The Green party are calling for some in Anglo to be brought to justice but they must worry that whatever about their part in the problem they are at cabinet for the solution. The voters do not seem as forgiving of the Greens as they might hope and at 3% a fate like the PDs may be the price for governing with FF.

The Ryan Report

A litany of abuse, horror and torture of the children in this country that has stunned almost everybody. For a generation around me it was the first concrete experience of a sordid, sorry history when the institutions of state decided to turn a blind eye to the abuse of power, authority, trust and children by the Catholic Church. For many of us those institutions are now more corrupt than ever and in deep need of a boot in the hole. That much should secure a vote against FF but to where? Do voters believe that Fine Gael and Labour represent alternatives? Both were in government since the foundation of the state, are de facto implicated in the institutions of state and may bear some consequence on polling day. Where will those voters turn? Or, in a final assault by the state on their independence will they remain at home, voiceless?

Economy:

The Anglo lens is one thing, but the wider economy will likely become the issues that sharpens the mind on polling day. Can punishment of Fianna Fail be taken as a given?It probably can and for good reason, Bertie and Brian navigated us into a construction led boom. One our current minsiter for Finance has said would have driven us into recession anyway. So what sort of excuse is Lehman brothers’ collapse when the government admits their decision to leave a property bubble inflate – one which also cost us billions in overpayment for land and infrastructure – would have us in the poor house anyway.

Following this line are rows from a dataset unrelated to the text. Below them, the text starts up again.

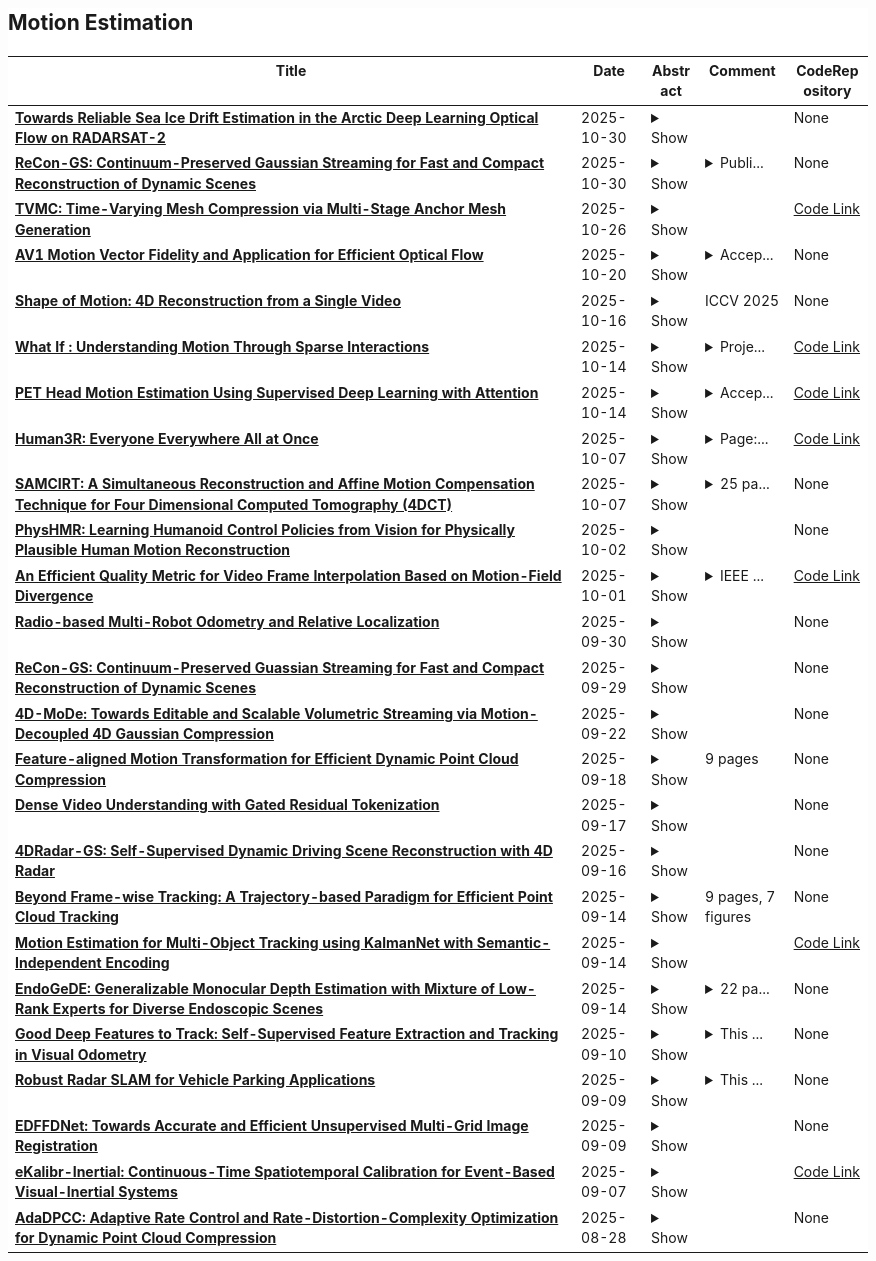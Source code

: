 ## Motion Estimation

| **Title** | **Date** | **Abstract** | **Comment** | **CodeRepository** |
| --- | --- | --- | --- | --- |
| **[Towards Reliable Sea Ice Drift Estimation in the Arctic Deep Learning Optical Flow on RADARSAT-2](http://arxiv.org/abs/2510.26653v1)** | 2025-10-30 | <details><summary>Show</summary></details> |  | None |
| **[ReCon-GS: Continuum-Preserved Gaussian Streaming for Fast and Compact Reconstruction of Dynamic Scenes](http://arxiv.org/abs/2509.24325v2)** | 2025-10-30 | <details><summary>Show</summary></details> | <details><summary>Publi...</summary></details> | None |
| **[TVMC: Time-Varying Mesh Compression via Multi-Stage Anchor Mesh Generation](http://arxiv.org/abs/2510.22646v1)** | 2025-10-26 | <details><summary>Show</summary></details> |  | [Code Link](https://github.com/H-Huang774/TVMC) |
| **[AV1 Motion Vector Fidelity and Application for Efficient Optical Flow](http://arxiv.org/abs/2510.17427v1)** | 2025-10-20 | <details><summary>Show</summary></details> | <details><summary>Accep...</summary></details> | None |
| **[Shape of Motion: 4D Reconstruction from a Single Video](http://arxiv.org/abs/2407.13764v2)** | 2025-10-16 | <details><summary>Show</summary></details> | ICCV 2025 | None |
| **[What If : Understanding Motion Through Sparse Interactions](http://arxiv.org/abs/2510.12777v1)** | 2025-10-14 | <details><summary>Show</summary></details> | <details><summary>Proje...</summary></details> | [Code Link](https://compvis.github.io/flow-poke-transformer) |
| **[PET Head Motion Estimation Using Supervised Deep Learning with Attention](http://arxiv.org/abs/2510.12758v1)** | 2025-10-14 | <details><summary>Show</summary></details> | <details><summary>Accep...</summary></details> | [Code Link](https://github.com/maxxxxxxcai/DL-HMC-TMI) |
| **[Human3R: Everyone Everywhere All at Once](http://arxiv.org/abs/2510.06219v1)** | 2025-10-07 | <details><summary>Show</summary></details> | <details><summary>Page:...</summary></details> | [Code Link](https://github.com/fanegg/Human3R) |
| **[SAMCIRT: A Simultaneous Reconstruction and Affine Motion Compensation Technique for Four Dimensional Computed Tomography (4DCT)](http://arxiv.org/abs/2402.04480v2)** | 2025-10-07 | <details><summary>Show</summary></details> | <details><summary>25 pa...</summary></details> | None |
| **[PhysHMR: Learning Humanoid Control Policies from Vision for Physically Plausible Human Motion Reconstruction](http://arxiv.org/abs/2510.02566v1)** | 2025-10-02 | <details><summary>Show</summary></details> |  | None |
| **[An Efficient Quality Metric for Video Frame Interpolation Based on Motion-Field Divergence](http://arxiv.org/abs/2510.01361v1)** | 2025-10-01 | <details><summary>Show</summary></details> | <details><summary>IEEE ...</summary></details> | [Code Link](github.com/conalld/psnr-div) |
| **[Radio-based Multi-Robot Odometry and Relative Localization](http://arxiv.org/abs/2509.26558v1)** | 2025-09-30 | <details><summary>Show</summary></details> |  | None |
| **[ReCon-GS: Continuum-Preserved Guassian Streaming for Fast and Compact Reconstruction of Dynamic Scenes](http://arxiv.org/abs/2509.24325v1)** | 2025-09-29 | <details><summary>Show</summary></details> |  | None |
| **[4D-MoDe: Towards Editable and Scalable Volumetric Streaming via Motion-Decoupled 4D Gaussian Compression](http://arxiv.org/abs/2509.17506v1)** | 2025-09-22 | <details><summary>Show</summary></details> |  | None |
| **[Feature-aligned Motion Transformation for Efficient Dynamic Point Cloud Compression](http://arxiv.org/abs/2509.14591v1)** | 2025-09-18 | <details><summary>Show</summary></details> | 9 pages | None |
| **[Dense Video Understanding with Gated Residual Tokenization](http://arxiv.org/abs/2509.14199v1)** | 2025-09-17 | <details><summary>Show</summary></details> |  | None |
| **[4DRadar-GS: Self-Supervised Dynamic Driving Scene Reconstruction with 4D Radar](http://arxiv.org/abs/2509.12931v1)** | 2025-09-16 | <details><summary>Show</summary></details> |  | None |
| **[Beyond Frame-wise Tracking: A Trajectory-based Paradigm for Efficient Point Cloud Tracking](http://arxiv.org/abs/2509.11453v1)** | 2025-09-14 | <details><summary>Show</summary></details> | 9 pages, 7 figures | None |
| **[Motion Estimation for Multi-Object Tracking using KalmanNet with Semantic-Independent Encoding](http://arxiv.org/abs/2509.11323v1)** | 2025-09-14 | <details><summary>Show</summary></details> |  | [Code Link](https://github.com/SongJgit/filternet) |
| **[EndoGeDE: Generalizable Monocular Depth Estimation with Mixture of Low-Rank Experts for Diverse Endoscopic Scenes](http://arxiv.org/abs/2509.01206v2)** | 2025-09-14 | <details><summary>Show</summary></details> | <details><summary>22 pa...</summary></details> | None |
| **[Good Deep Features to Track: Self-Supervised Feature Extraction and Tracking in Visual Odometry](http://arxiv.org/abs/2509.08333v1)** | 2025-09-10 | <details><summary>Show</summary></details> | <details><summary>This ...</summary></details> | None |
| **[Robust Radar SLAM for Vehicle Parking Applications](http://arxiv.org/abs/2509.07683v1)** | 2025-09-09 | <details><summary>Show</summary></details> | <details><summary>This ...</summary></details> | None |
| **[EDFFDNet: Towards Accurate and Efficient Unsupervised Multi-Grid Image Registration](http://arxiv.org/abs/2509.07662v1)** | 2025-09-09 | <details><summary>Show</summary></details> |  | None |
| **[eKalibr-Inertial: Continuous-Time Spatiotemporal Calibration for Event-Based Visual-Inertial Systems](http://arxiv.org/abs/2509.05923v1)** | 2025-09-07 | <details><summary>Show</summary></details> |  | [Code Link](https://github.com/Unsigned-Long/eKalibr) |
| **[AdaDPCC: Adaptive Rate Control and Rate-Distortion-Complexity Optimization for Dynamic Point Cloud Compression](http://arxiv.org/abs/2508.20741v1)** | 2025-08-28 | <details><summary>Show</summary></details> |  | None |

They decided not to rebase the tax take. They told us all to shut up when worries were raised about our dynamic economy. They also went about the last two budgets in a ham-fisted manner with 5% more to come in December. If votes use the economy for the shorthand, FF will have a bad day and the Greens mightn’t do too well either – despite their exhortations to get the Anglo criminals jailed.

Where do voters go? At every level they have options on left and right, Fine Gael and Labour have put distance between them on the economy but the relentless focus on economic recovery being about jobs seems to have given Labour a lift and a boost from voters who are not so much looking for a step-by-step programme but for a project communicated well with the right priorities at its heart. It has been a boon to Labour and made other parties slightly frustrated, but why would you show your hand when voters only want to see partial info? The economy – especially in Dublin – could deliver them seats aplenty.

Local Issues:

This is the last hope for Fianna Fail. Jody Corcoran, noted Sindo hack, opined this weekend that Fianna Fail could be heading for fifteen percent in the polls. That number is nightmarish but the performance of Crowley and Pat ‘the cope’ Gallagher in the polls suggests that Cowen’s rehtoric on local personalities might stem the losses. If people are more interested in their locality and who has delivered it may be that FF do better than the polls predict. A bad day is in the offing but we all know that the volume of votes needed in rural areas is much lower than urban areas to retain seats. If FF can manage the vote with local personalities they can avert the worst.

All bets are off at this stage, the voter is disoriented by the competing narratives, the waters have been well muddied at this point. Things could go well, they could go badly but at this point, three days off the outcome is not predictable.